Calendar Girls

Calendar Girls
By Tim Firth. Director: Nicole Smith. Henry Lawson Theatre, Werrington, NSW. 19 - 27 September, 2025

It’s plucky women who accept roles in Calendar Girls – and a sensitive, well-organised, director who guides them. Between actors and director there has to be implicit trust, confidence and total conviction. Those three things have shone through in every production I have seen of this inspirational play. Henry Lawson Theatre’s production is no exception.

The play is based on a real story. In 1999 members of the Women’s Institute in a town in Yorkshire posed nude for a calendar to raise money for Leukaemia research in memory of a husband who died from non-Hodgkins Lymphoma. Cleverly, the women covered their nudity with WI symbols – cakes, tea-cups, knitting … and what began as a joke resulted in raising over 1,000,000 pounds.

Posing nude was courageous for back in in 1999! Portraying them in a play in 2025 is just as brave. Even though posing nude doesn’t mean posing “naked”, getting some of your clothes off on stage isn’t easy, and hiding that nudity behind cakes and flowers demands clever organisation and timing.

Nicole Smith directs this production of Calendar Girls with care and compassion ensuring her actors pay tribute to the qualities of Tim Firth’s very real characters and the strong relationships they forge. There has to be a real sense of togetherness, a rapport that comes from collective support and respect.

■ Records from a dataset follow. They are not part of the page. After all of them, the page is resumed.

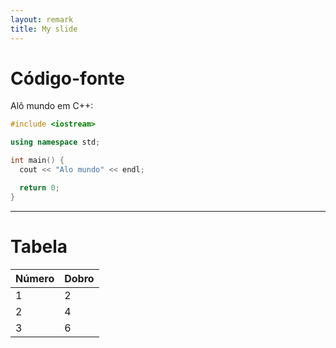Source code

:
 ```yaml
---
layout: remark
title: My slide
---
```


<div>

# Código-fonte

Alô mundo em C++:

```c++
#include <iostream>

using namespace std;

int main() {
  cout << "Alo mundo" << endl;

  return 0;
}
```

---

# Tabela

| Número | Dobro |
|--------|-------|
|      1 |     2 |
|      2 |     4 |
|      3 |     6 |

</div>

Smith and her cast have obviously worked closely together to achieve that, and the sensitivity and precision needed for each of the “calendar girls” to achieve their “nude” pose with grace, decorum – and humour. There is warmth and love in this production. It shines in the faces – and tears – of the cast. It is there in the time and effort that has been put into the set and costumes and the planning, timing – and fun – in working out the difficult choreography for each “nude” photograph!

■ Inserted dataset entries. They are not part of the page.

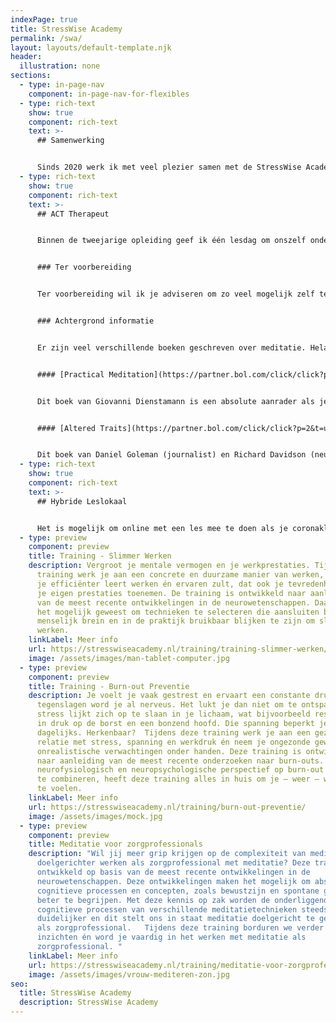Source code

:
 ```yaml
---
indexPage: true
title: StressWise Academy
permalink: /swa/
layout: layouts/default-template.njk
header:
  illustration: none
sections:
  - type: in-page-nav
    component: in-page-nav-for-flexibles
  - type: rich-text
    show: true
    component: rich-text
    text: >-
      ## Samenwerking


      Sinds 2020 werk ik met veel plezier samen met de StressWise Academy. Ik geef regelmatig lessen binnen de tweejarige ACT-therapeutenopleiding als gastdocent over de werking van het menselijk brein tijdens meditatie-oefeningen en andere interventies. Daarnaast bied ik recent verschillende drie-daagse trainingen aan, namelijk Slimmer Werken, Burn-out Preventie én Meditatie voor zorgprofessionals.
  - type: rich-text
    show: true
    component: rich-text
    text: >-
      ## ACT Therapeut


      Binnen de tweejarige opleiding geef ik één lesdag om onszelf onder te dompelen in de wereld van de meditatie. Meditatie en Mindfulness heeft een prominente positie in ACT en andere therapieën. Tijdens de lesdag zullen we actief oefenen met verschillende meditatievormen en bekijken we de huidige wetenschappelijke kennis van meditatie en mindfulness. 


      ### Ter voorbereiding


      Ter voorbereiding wil ik je adviseren om zo veel mogelijk zelf te mediteren. Hoe meer meditatie-ervaring je hebt, hoe meer je uit deze lesdag zal halen. Weet je niet goed waar je moet beginnen, begin dan met het gebruik van een meditatieapp. Inmiddels stikt het van de meditatieapps, zoals Headspace en Calm. Ikzelf vind de nieuwere app, [Petit Bambou](https://www.petitbambou.com/nl), een erg prettige Nederlandstalige app om mee te beginnen. 


      ### Achtergrond informatie


      Er zijn veel verschillende boeken geschreven over meditatie. Helaas zitten er ook veel boeken tussen die de plank misslaan of zelfs incorrecte informatie verspreiden. Veel populaire meditatieboeken overdrijven de werking van meditatie en citeren onderzoeksresultaten die niet gereproduceerd kunnen worden. Er zijn twee boeken waar ik jullie op wil wijzen. 


      #### [Practical Meditation](https://partner.bol.com/click/click?p=2&t=url&s=1072144&f=TXL&url=https%3A%2F%2Fwww.bol.com%2Fnl%2Fnl%2Ff%2Fpractical-meditation%2F9200000084329858%2F&name=Practical%20Meditation%2C%20Giovanni%20Dienstmann)


      Dit boek van Giovanni Dienstamann is een absolute aanrader als je meditatie actief wil inzetten als zorgprofessional. Giovanni is in staat geweest een compact boek te schrijven en je kort kennis te laten maken met allerlei verschillende meditatiestromingen en oefeningen. Dit boek is een perfecte inspiratiebron als je zelf meditatie-oefeningen wil gaan ontwikkelen. 


      #### [Altered Traits](https://partner.bol.com/click/click?p=2&t=url&s=1072144&f=TXL&url=https%3A%2F%2Fwww.bol.com%2Fnl%2Fnl%2Ff%2Faltered-traits%2F9200000074437562%2F&name=Altered%20Traits)


      Dit boek van Daniel Goleman (journalist) en Richard Davidson (neurowetenschapper) is het boek als je jezelf wil verdiepen in de wetenschappelijke onderbouwde werking van meditatie. Ook al hebben Daniel en Richard een prachtig toegankelijk boek geschreven, het blijft een samenvatting van 20 jaar wetenschappelijk onderzoek naar meditatie.
  - type: rich-text
    show: true
    component: rich-text
    text: >-
      ## Hybride Leslokaal


      Het is mogelijk om online met een les mee te doen als je coronaklachten hebt. StressWise Academy heeft een hybride leslokaal waardoor je vanuit huis volwaardig mee kunt doen met de groep. In ons lokaal hangen grote schermen met luidsprekers waardoor je goed bent te zien en te horen voor je medestudenten. In het lokaal hangen camera’s en microfoons, zodat jij thuis goed kan zien en horen wat er gebeurt. Door professionele software kun je ook volwaardig deelnemen als de groep wordt opgedeeld in kleinere groepjes om te oefenen. Deze innovaties zijn natuurlijk geweldig in tijden van corona, maar ook als je niet aanwezig kunt zijn door ziekte of vakantie is het een uitkomst. Zo hoef je nooit meer een les te missen. Lees hieronder verder om snel een indruk te krijgen van onze cursussen of krijg antwoord op je vragen via onderstaande opties.
  - type: preview
    component: preview
    title: Training - Slimmer Werken
    description: Vergroot je mentale vermogen en je werkprestaties. Tijdens deze
      training werk je aan een concrete en duurzame manier van werken, waardoor
      je efficiënter leert werken én ervaren zult, dat ook je tevredenheid over
      je eigen prestaties toenemen. De training is ontwikkeld naar aanleiding
      van de meest recente ontwikkelingen in de neurowetenschappen. Daardoor is
      het mogelijk geweest om technieken te selecteren die aansluiten bij het
      menselijk brein en in de praktijk bruikbaar blijken te zijn om slimmer te
      werken.
    linkLabel: Meer info
    url: https://stresswiseacademy.nl/training/training-slimmer-werken/
    image: /assets/images/man-tablet-computer.jpg
  - type: preview
    component: preview
    title: Training - Burn-out Preventie
    description: Je voelt je vaak gestrest en ervaart een constante druk. Bij kleine
      tegenslagen word je al nerveus. Het lukt je dan niet om te ontspannen. De
      stress lijkt zich op te slaan in je lichaam, wat bijvoorbeeld resulteert
      in druk op de borst en een bonzend hoofd. Die spanning beperkt je
      dagelijks. Herkenbaar?  Tijdens deze training werk je aan een gezonde
      relatie met stress, spanning en werkdruk én neem je ongezonde gewoontes en
      onrealistische verwachtingen onder handen. Deze training is ontwikkeld
      naar aanleiding van de meest recente onderzoeken naar burn-outs. Door een
      neurofysiologisch en neuropsychologische perspectief op burn-out en stress
      te combineren, heeft deze training alles in huis om je – weer – weerbaar
      te voelen.
    linkLabel: Meer info
    url: https://stresswiseacademy.nl/training/burn-out-preventie/
    image: /assets/images/mock.jpg
  - type: preview
    component: preview
    title: Meditatie voor zorgprofessionals
    description: "Wil jij meer grip krijgen op de complexiteit van meditatie en
      doelgerichter werken als zorgprofessional met meditatie? Deze training is
      ontwikkeld op basis van de meest recente ontwikkelingen in de
      neurowetenschappen. Deze ontwikkelingen maken het mogelijk om abstracte
      cognitieve processen en concepten, zoals bewustzijn en spontane gedachten,
      beter te begrijpen. Met deze kennis op zak worden de onderliggende
      cognitieve processen van verschillende meditatietechnieken steeds
      duidelijker en dit stelt ons in staat meditatie doelgericht te gebruiken
      als zorgprofessional.   Tijdens deze training borduren we verder op deze
      inzichten én word je vaardig in het werken met meditatie als
      zorgprofessional. "
    linkLabel: Meer info
    url: https://stresswiseacademy.nl/training/meditatie-voor-zorgprofessionals/
    image: /assets/images/vrouw-mediteren-zon.jpg
seo:
  title: StressWise Academy
  description: StressWise Academy
---
```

The set is not just a dour, old church hall. Designer Ian Fletcher has “refurbished” it in pastel colours and Jacqueline Felangue has decorated it with flowery bunting, gingham cloths and painted chairs.

Warmth and colour continue in the costumes, all of which enhance the personalities of the characters that are so explicitly defined in the script.

Holly-Leigh Prophet plays Annie, whose husband John is stricken with cancer. Prophet has the difficult task of keeping strong for her husband as he fights the disease, as well as showing her grief at his passing. Prophet finds all of that, buoyed by the warm support of the other women – and the love and gentle humour of her friend Chris, played by Jessica Hanlon.

Chris is a florist, who only joined the WI to win favour with her mother-in-law. Cakes and knitting aren’t her thing, but Chris is open and fun, and Hanlon makes this cheekily clear, in an upbeat performance. Whether supporting her friend Annie through her husband’s fight with cancer – or becoming the momentum behind the calendar – Hanlon’s Chris establishes the mood and tempo of the action.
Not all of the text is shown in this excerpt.